▶ [Requirement] Report each line of the data that has "also" somewhere in it.

═══ Record excerpts ═══

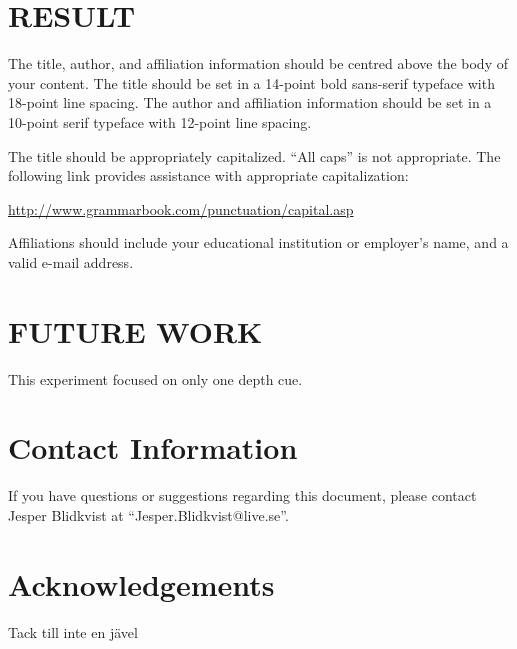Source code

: \documentclass[tog]{acmsiggraph}
\begin{document}
\section{RESULT}

The title, author, and affiliation information should be centred
above the body of your content. The title should be set in a 14-point
bold sans-serif typeface with 18-point line spacing. The author and
affiliation information should be set in a 10-point serif typeface
with 12-point line spacing.

The title should be appropriately capitalized. ``All caps'' is not
appropriate. The following link provides assistance with appropriate
capitalization:

{\small\url{http://www.grammarbook.com/punctuation/capital.asp}}

Affiliations should include your educational institution or employer's
name, and a valid e-mail address.

\section{FUTURE WORK}

This experiment focused on only one depth cue. 




\section{Contact Information}

If you have questions or suggestions regarding this document, please
contact Jesper Blidkvist at ``Jesper.Blidkvist@live.se''.

\section*{Acknowledgements}

Tack till inte en jävel


\nocite{*}

\end{document}
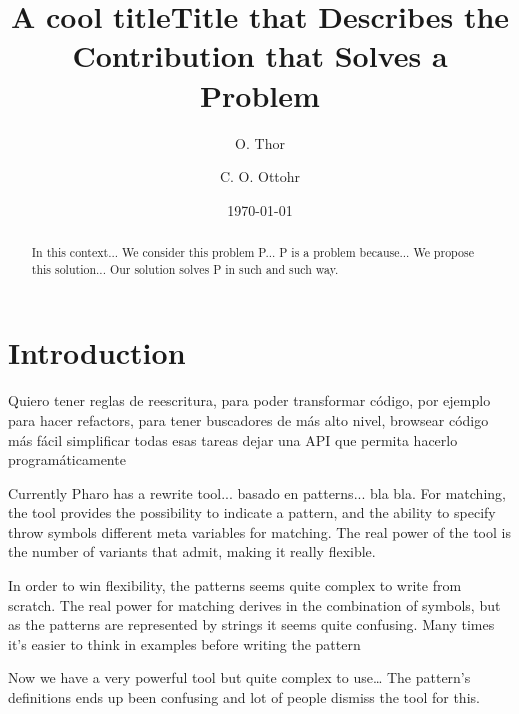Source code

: \documentclass{article}
\begin{document}
\title{A cool title}
\maketitle


\title{Title that Describes the Contribution that Solves a Problem}
\author{O. Thor \and C. O. Ottohr}
\date{\today}
\maketitle

\begin{abstract}
In this context...
We consider this problem P...
P is a problem because...
We propose this solution...
Our solution solves P in such and such way.
\end{abstract}


\section{Introduction}
\label{sec:intro}


Quiero tener reglas de reescritura, para poder transformar código, 
por ejemplo para hacer refactors, para tener buscadores de más alto nivel, browsear código más fácil
simplificar todas esas tareas
dejar una API que permita hacerlo programáticamente

\medskip 


Currently Pharo has a rewrite tool... basado en patterns... bla bla.
For matching, the tool provides the possibility to indicate a pattern, and the ability to specify throw symbols different meta variables for matching.
The real power of the tool is the number of variants that admit, making it really flexible.

In order to win flexibility, the patterns seems quite complex to write from scratch.
The real power for matching derives in the combination of symbols, but as the patterns are represented by strings it seems quite confusing.
Many times it’s easier to think in examples before writing the pattern

Now we have a very powerful tool but quite complex to use… The pattern’s definitions ends up been confusing and lot of people dismiss the tool for this.
\end{document}
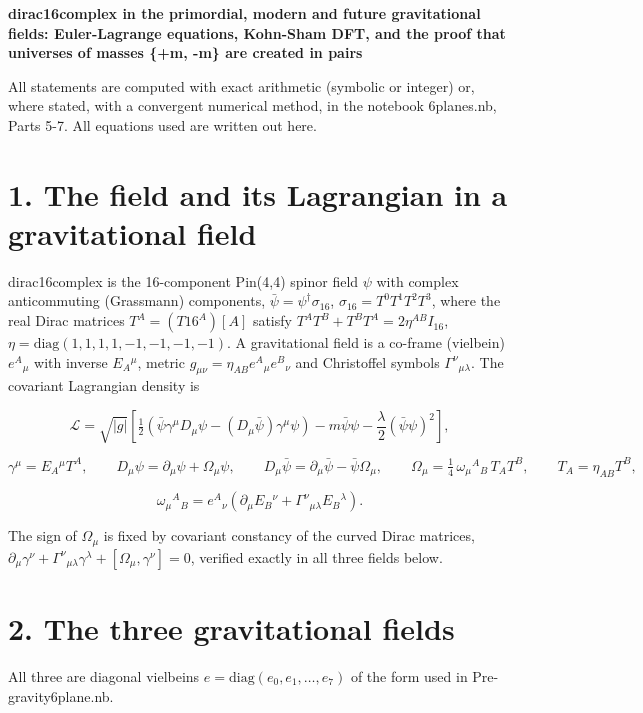 \documentclass[10pt]{article}
\makeatletter
\newcommand\keepnext{\par\nopagebreak\@nobreaktrue\everypar{\@nobreakfalse\everypar{}}}
\makeatother
\begin{document}
{\raggedright\LARGE\bfseries dirac16complex in the primordial, modern and future gravitational fields: Euler-Lagrange equations, Kohn-Sham DFT, and the proof that universes of masses \{+m, -m\} are created in pairs\par}\medskip

All statements are computed with exact arithmetic (symbolic or integer) or, where stated, with a convergent numerical method, in the notebook 6planes.nb, Parts 5-7. All equations used are written out here.


\section*{1. The field and its Lagrangian in a gravitational field}

dirac16complex is the 16-component Pin(4,4) spinor field $\psi$ with complex anticommuting (Grassmann) components, $\bar\psi = \psi^\dagger\sigma_{16}$, $\sigma_{16} = T^0T^1T^2T^3$, where the real Dirac matrices $T^A = (T16^A)[A]$ satisfy $T^AT^B + T^BT^A = 2\eta^{AB}I_{16}$, $\eta = \mathrm{diag}(1,1,1,1,-1,-1,-1,-1)$. A gravitational field is a co-frame (vielbein) $e^A{}_\mu$ with inverse $E_A{}^\mu$, metric $g_{\mu\nu} = \eta_{AB}e^A{}_\mu e^B{}_\nu$ and Christoffel symbols $\Gamma^\nu{}_{\mu\lambda}$. The covariant Lagrangian density is\keepnext


\[
\mathcal L = \sqrt{\lvert g\rvert}\left[\tfrac12\left(\bar\psi\gamma^\mu D_\mu\psi - (D_\mu\bar\psi)\gamma^\mu\psi\right) - m\bar\psi\psi - \frac\lambda2(\bar\psi\psi)^2\right],
\]

\[
\gamma^\mu = E_A{}^\mu T^A,\qquad D_\mu\psi = \partial_\mu\psi + \Omega_\mu\psi,\qquad D_\mu\bar\psi = \partial_\mu\bar\psi - \bar\psi\Omega_\mu,\qquad \Omega_\mu = \tfrac14\,\omega_\mu{}^A{}_B\,T_AT^B,\qquad T_A = \eta_{AB}T^B,
\]

\[
\omega_\mu{}^A{}_B = e^A{}_\nu\left(\partial_\mu E_B{}^\nu + \Gamma^\nu{}_{\mu\lambda}E_B{}^\lambda\right).
\]

The sign of $\Omega_\mu$ is fixed by covariant constancy of the curved Dirac matrices, $\partial_\mu\gamma^\nu + \Gamma^\nu{}_{\mu\lambda}\gamma^\lambda + [\Omega_\mu, \gamma^\nu] = 0$, verified exactly in all three fields below.


\section*{2. The three gravitational fields}

All three are diagonal vielbeins $e = \mathrm{diag}(e_0, e_1, \dots, e_7)$ of the form used in Pre-gravity6plane.nb.
\end{document}
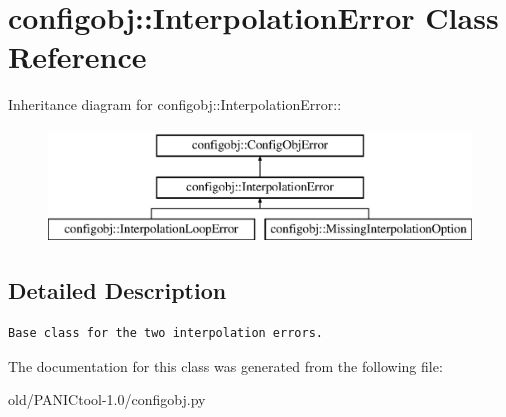 \section{configobj::Interpolation\-Error Class Reference}
\label{classconfigobj_1_1InterpolationError}
Inheritance diagram for configobj::Interpolation\-Error::\begin{figure}[H]
\begin{center}
\leavevmode
\includegraphics[height=3cm]{classconfigobj_1_1InterpolationError}
\end{center}
\end{figure}


\subsection{Detailed Description}


\footnotesize\begin{verbatim}Base class for the two interpolation errors.\end{verbatim}
\normalsize
 



The documentation for this class was generated from the following file:\begin{CompactItemize}
\item 
old/PANICtool-1.0/configobj.py\end{CompactItemize}
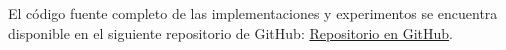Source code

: El código fuente completo de las implementaciones y experimentos se encuentra disponible en el siguiente repositorio de GitHub: \href{[https://github.com/ENZ1000/Tarea-1-INF221](https://github.com/ENZ1000/Tarea-1-INF221)}{Repositorio en GitHub}.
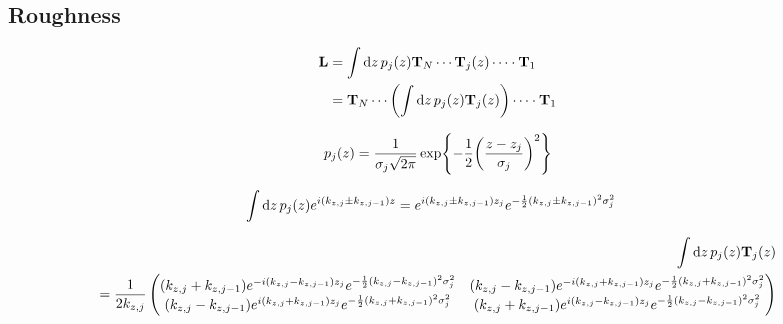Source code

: 


\subsection{Roughness} %
\label{sub:roughness}

\begin{align*}
	\vb{L} & = \int\dd{z} p_j\pqty{z}\vb{T}_N\cdots\vb{T}_j\pqty{z}\cdots\cdot\vb{T}_{1}        \\
	       & = \vb{T}_N\cdots\pqty{\int\dd{z} p_j\pqty{z}\vb{T}_j\pqty{z}}\cdots\cdot\vb{T}_{1}
\end{align*}

\begin{align*}
	p_j\pqty{z} = \frac{1}{\sigma_j\sqrt{2\pi}}\exp{-\frac{1}{2}\pqty{\frac{z - z_j}{\sigma_j}}^2}
\end{align*}

\begin{align*}
	\int\dd{z}p_j\pqty{z}e^{i\pqty{k_{z,j} \pm k_{z,j-1}}z} & =
	e^{i\pqty{k_{z,j} \pm k_{z,j-1}}z_j}
	e^{-\frac{1}{2}\pqty{k_{z,j} \pm k_{z,j-1}}^2\sigma_j^2}
\end{align*}

\begin{align*}
	\int\dd{z}p_j\pqty{z} \vb{T}_j\pqty{z}                   \\= \frac{1}{2k_{z,j}}\pmqty{
	\pqty{k_{z,j} + k_{z,j-1}}e^{-i\pqty{k_{z,j} - k_{z,j-1}}z_j}
	e^{-\frac{1}{2}\pqty{k_{z,j} - k_{z,j-1}}^2\sigma_j^2} &
	\pqty{k_{z,j} - k_{z,j-1}}e^{-i\pqty{k_{z,j} + k_{z,j-1}}z_j}
	e^{-\frac{1}{2}\pqty{k_{z,j} + k_{z,j-1}}^2\sigma_j^2}   \\
	\pqty{k_{z,j} - k_{z,j-1}}e^{ i\pqty{k_{z,j} + k_{z,j-1}}z_j}
	e^{-\frac{1}{2}\pqty{k_{z,j} + k_{z,j-1}}^2\sigma_j^2} &
	\pqty{k_{z,j} + k_{z,j-1}}e^{ i\pqty{k_{z,j} - k_{z,j-1}}z_j}
	e^{-\frac{1}{2}\pqty{k_{z,j} - k_{z,j-1}}^2\sigma_j^2}
	}
\end{align*}

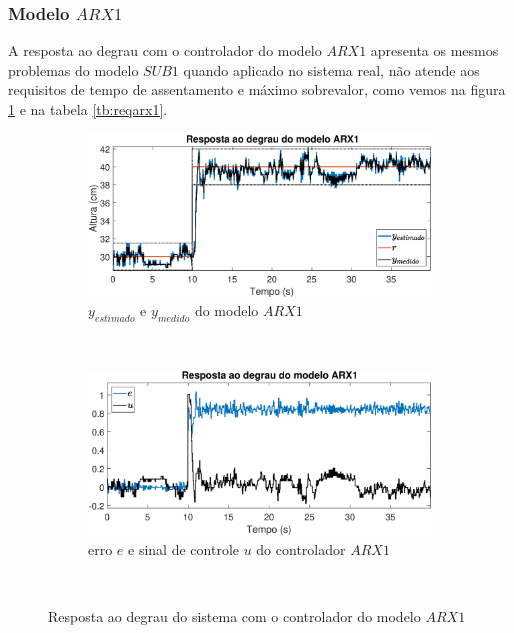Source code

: \subsubsection{Modelo $ARX1$}

A resposta ao degrau com o controlador do modelo $ARX1$ apresenta os mesmos problemas do modelo $SUB1$ quando aplicado no sistema real, não atende aos requisitos de tempo de assentamento e máximo sobrevalor, como vemos na figura \ref{fig:steprarx1y} e na tabela \ref{tb:reqarx1}.
\begin{figure}[htb]
	\centering
	\begin{subfigure}[t]{0.48\textwidth}
		\includegraphics[width=1\linewidth]{steprarx1y}
		\caption[$y_{estimado}$ e $y_{medido}$ do modelo $ARX1$]{$y_{estimado}$ e $y_{medido}$ do modelo $ARX1$}
		\label{fig:steprarx1y}
	\end{subfigure}
	~ %
	\begin{subfigure}[t]{0.48\textwidth}
		\includegraphics[width=1\linewidth]{steprarx1e}
		\caption[erro $e$ e sinal de controle $u$ do controlador $ARX1$]{erro $e$ e sinal de controle $u$ do controlador $ARX1$}
		\label{fig:steprarx1e}
	\end{subfigure}
	~ %
	
	\caption{Resposta ao degrau do sistema com o controlador do modelo $ARX1$}\label{fig:steprarx1}
\end{figure}

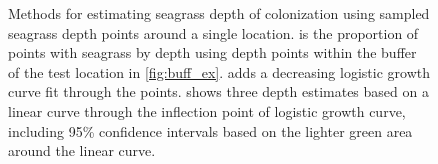 \documentclass[letterpaper,12pt,oneside]{article}\usepackage[]{graphicx}\usepackage[]{color}
\begin{document}
\begin{figure}
\centering
{}


\caption{Methods for estimating seagrass depth of colonization using sampled seagrass depth points around a single location.  is the proportion of points with seagrass by depth using depth points within the buffer of the test location in \cref{fig:buff_ex}.   adds a decreasing logistic growth curve fit through the points.   shows three depth estimates based on a linear curve through the inflection point of logistic growth curve, including 95\% confidence intervals based on the lighter green area around the linear curve.}
\label{fig:est_ex}
\end{figure}

\end{document}
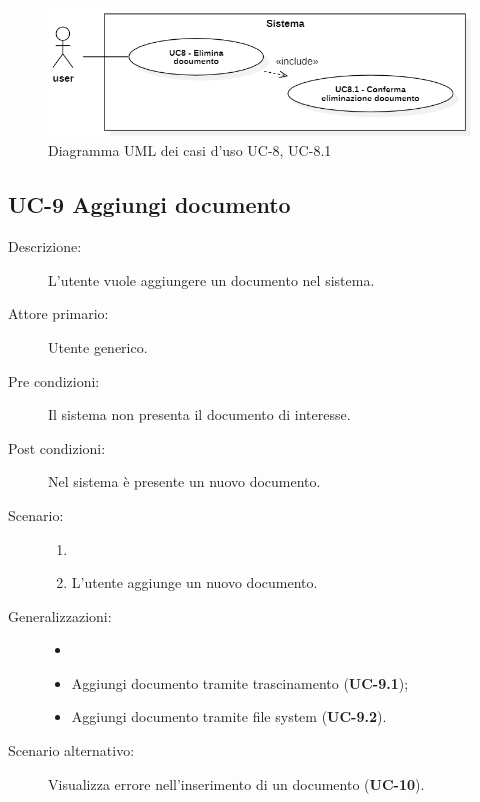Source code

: \begin{figure}[H]
    \centering
    \includegraphics[width=0.8\linewidth]{UC8.png} %
    \caption{Diagramma UML dei casi d'uso UC-8, UC-8.1}
    \label{fig:UC10-11}
\end{figure}

\subsection{UC-9 Aggiungi documento}
\begin{description}
    \item[Descrizione:] L'utente vuole aggiungere un documento nel sistema.
    \item[Attore primario:] Utente generico.
    \item[Pre condizioni:] Il sistema non presenta il documento di interesse.
    \item[Post condizioni:] Nel sistema è presente un nuovo documento.
    \item[Scenario:]
    \begin{enumerate}
        \item[]
        \item L’utente aggiunge un nuovo documento.
    \end{enumerate}
    \item[Generalizzazioni:] 
    \begin{itemize}
        \item[] 
        \item Aggiungi documento tramite trascinamento (\textbf{UC-9.1});
        \item Aggiungi documento tramite file system (\textbf{UC-9.2}).
    \end{itemize} 
    \item[Scenario alternativo:] Visualizza errore nell'inserimento di un documento (\textbf{UC-10}).
\end{description}

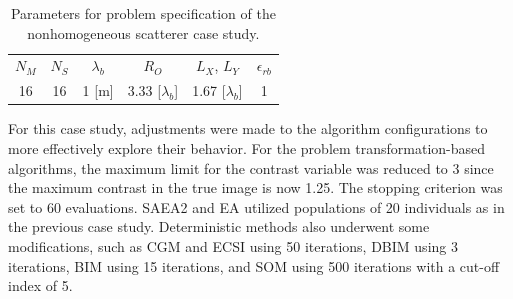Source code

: 			\begin{table}[!h]
				\centering
				\caption[Parameters for the nonhomogeneous scatterer case study.]{Parameters for problem specification of the nonhomogeneous scatterer case study.}
				\begin{tabular}{cccccc}
					$N_M$ & $N_S$ & $\lambda_b$ & $R_O$ & $L_X$, $L_Y$ & $\epsilon_{rb}$ \\
					16 & 16 & 1 [m] & 3.33 [$\lambda_b$] & 1.67 [$\lambda_b$] & 1
				\end{tabular}
				\label{tab:results:casestudy:nonhomogeneous:configuration}
			\end{table}
			
			For this case study, adjustments were made to the algorithm configurations to more effectively explore their behavior. For the problem transformation-based algorithms, the maximum limit for the contrast variable was reduced to 3 since the maximum contrast in the true image is now 1.25. The stopping criterion was set to 60 evaluations. SAEA2 and EA utilized populations of 20 individuals as in the previous case study. Deterministic methods also underwent some modifications, such as CGM and ECSI using 50 iterations, DBIM using 3 iterations, BIM using 15 iterations, and SOM using 500 iterations with a cut-off index of 5.
		
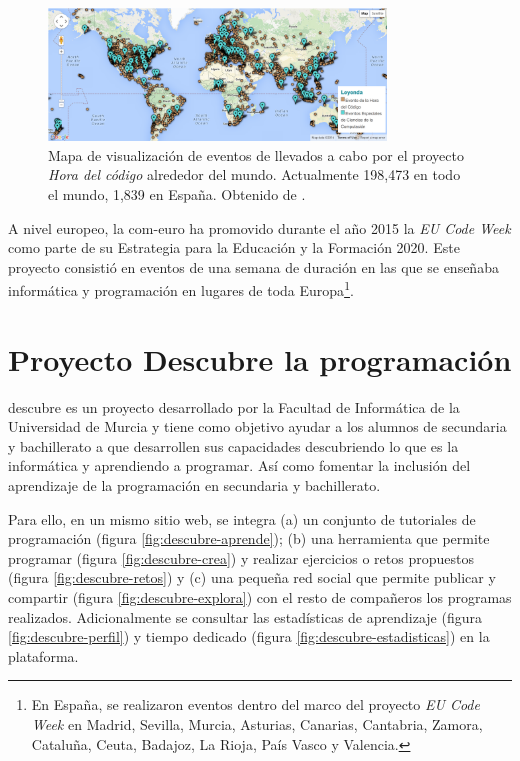 \begin{figure}[!ht]
	\begin{centering}
		\includegraphics[width=0.8\textwidth]{images/map-hour-code.png}
			\caption{Mapa de visualización de eventos de llevados a cabo por el proyecto \emph{Hora del código} alrededor del mundo. Actualmente 198,473 en todo el mundo, 1,839 en España. Obtenido de \cite{hour-of-code}.}
				\label{fig:map-hour-code}
	\end{centering}
\end{figure}


A nivel europeo, la \Gls{com-euro}{\color{red}\cite{ec-code-week}} ha promovido durante el año 2015 la \emph{EU Code Week}{\color{red}\cite{code-week}} como parte de su Estrategia para la Educación y la Formación 2020. Este proyecto consistió en eventos de una semana de duración en las que se enseñaba informática y programación en lugares de toda Europa\footnote{En España, se realizaron eventos dentro del marco del proyecto \emph{EU Code Week} en Madrid, Sevilla, Murcia, Asturias, Canarias, Cantabria, Zamora, Cataluña, Ceuta, Badajoz, La Rioja, País Vasco y Valencia.}.



\section{Proyecto Descubre la programación}
\label{sec:descubre}

\Gls{descubre}\cite{descubre} es un proyecto {\color{red}desarrollado por la Facultad de Informática de la Universidad de Murcia} y tiene como objetivo ayudar a los alumnos de secundaria y bachillerato a que desarrollen sus capacidades descubriendo lo que es la informática y aprendiendo a programar. Así como fomentar la inclusión del aprendizaje de la programación en secundaria y bachillerato. 

Para ello, en un mismo sitio web, se integra (a) un conjunto de tutoriales de programación (figura \ref{fig:descubre-aprende}); (b) una herramienta que permite programar (figura \ref{fig:descubre-crea}) y realizar ejercicios o retos propuestos (figura \ref{fig:descubre-retos}) y (c) una pequeña red social que permite publicar y compartir (figura \ref{fig:descubre-explora}) con el resto de compañeros los programas realizados. Adicionalmente se consultar las estadísticas de aprendizaje (figura \ref{fig:descubre-perfil}) y tiempo dedicado (figura \ref{fig:descubre-estadisticas}) en la plataforma.

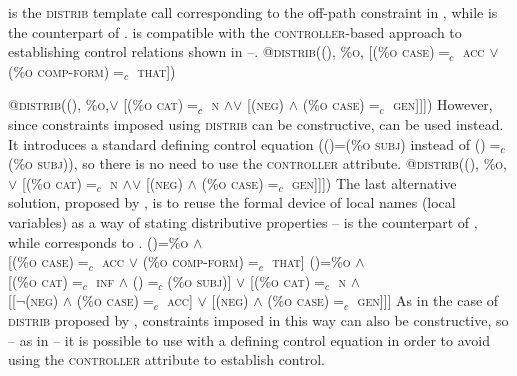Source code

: \documentclass[output=paper]{../langscibook}
\begin{document}
 is the \textsc{distrib} template
call corresponding to the off-path constraint in
, while  is the
counterpart of .
 is compatible with the
\textsc{controller}-based approach to establishing control relations
shown in –.
\ea\label{kapl:17:fn6:i:call} \textsc{@distrib((\UP\OBJ), \%o, [(\%o case)$=_{c}$ acc $\lor$ (\%o comp-form)$=_{c}$ that])}
  \item\label{kapl:17:fn6:i:call2} \textsc{@distrib((\UP\OBJ), \%o,\newline [(\%o cat)$=_{c}$ inf $\land$ (\UP\SUBJ)$=_{c}$(\%o subj)] $\lor$ [(\%o cat)$=_{c}$ n $\land$\newline [[$\neg$(\UP neg) $\land$ (\%o case)$=_{c}$ acc] $\lor$ [(\UP neg) $\land$ (\%o case)$=_{c}$ gen]]])}
\z
However, since constraints imposed using
\textsc{distrib} can be constructive,
 can be used instead. It introduces
a standard defining control equation (\textsc{(\UP\SUBJ)=(\%o subj)} instead of \textsc{(\UP\SUBJ)$=_{c}$(\%o subj)}), so there is no need to use the
\textsc{controller} attribute.
\ea\label{kapl:17:fn6:i:call2:constr} \textsc{@distrib((\UP\OBJ), \%o,\newline [(\%o cat)$=_{c}$ inf $\land$ (\UP\SUBJ)=(\%o subj)] $\lor$ [(\%o cat)$=_{c}$ n $\land$\newline [[$\neg$(\UP neg) $\land$ (\%o case)$=_{c}$ acc] $\lor$ [(\UP neg) $\land$ (\%o case)$=_{c}$ gen]]])}
\z
The last alternative solution, proposed by \citet{PP2021},
is to reuse the formal device of local names (local variables) as a
way of stating distributive properties –
 is the counterpart of
, while
 corresponds to
.
\ea\label{ex:unlikes:disj:off:like:prz:pat:21}
  \textsc{(\UP\OBJ)=\%o $\land$} \\
  \textsc{[(\%o case)$=_{c}$ acc $\lor$ (\%o comp-form)$=_{c}$ that]}\z
\ea\label{ex:pat:prz:14:32:MOD:like:prz:pat:21}
  \textsc{(\UP\OBJ)=\%o $\land$} \\
  \textsc{[(\%o cat)$=_{c}$ inf $\land$ (\UP\SUBJ)$=_{c}$(\%o subj)] $\lor$ [(\%o cat)$=_{c}$ n $\land$} \\
  \textsc{[[$\neg$(\UP neg) $\land$ (\%o case)$=_{c}$ acc] $\lor$ [(\UP neg) $\land$ (\%o case)$=_{c}$ gen]]]}
\z
As in the case of \textsc{distrib}
proposed by \citet{kapl:17}, constraints imposed in this way can
also be constructive, so – as in  – it is possible to use
 with a defining control
equation in order to avoid using the \textsc{controller} attribute to
establish control.
\end{document}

═══

▶ [Written response]
			For this case study, adjustments were made to the algorithm configurations to more effectively explore their behavior. For the problem transformation-based algorithms, the maximum limit for the contrast variable was reduced to 3 since the maximum contrast in the true image is now 1.25. The stopping criterion was set to 60 evaluations. SAEA2 and EA utilized populations of 20 individuals as in the previous case study. Deterministic methods also underwent some modifications, such as CGM and ECSI using 50 iterations, DBIM using 3 iterations, BIM using 15 iterations, and SOM using 500 iterations with a cut-off index of 5.
also be constructive, so – as in  – it is possible to use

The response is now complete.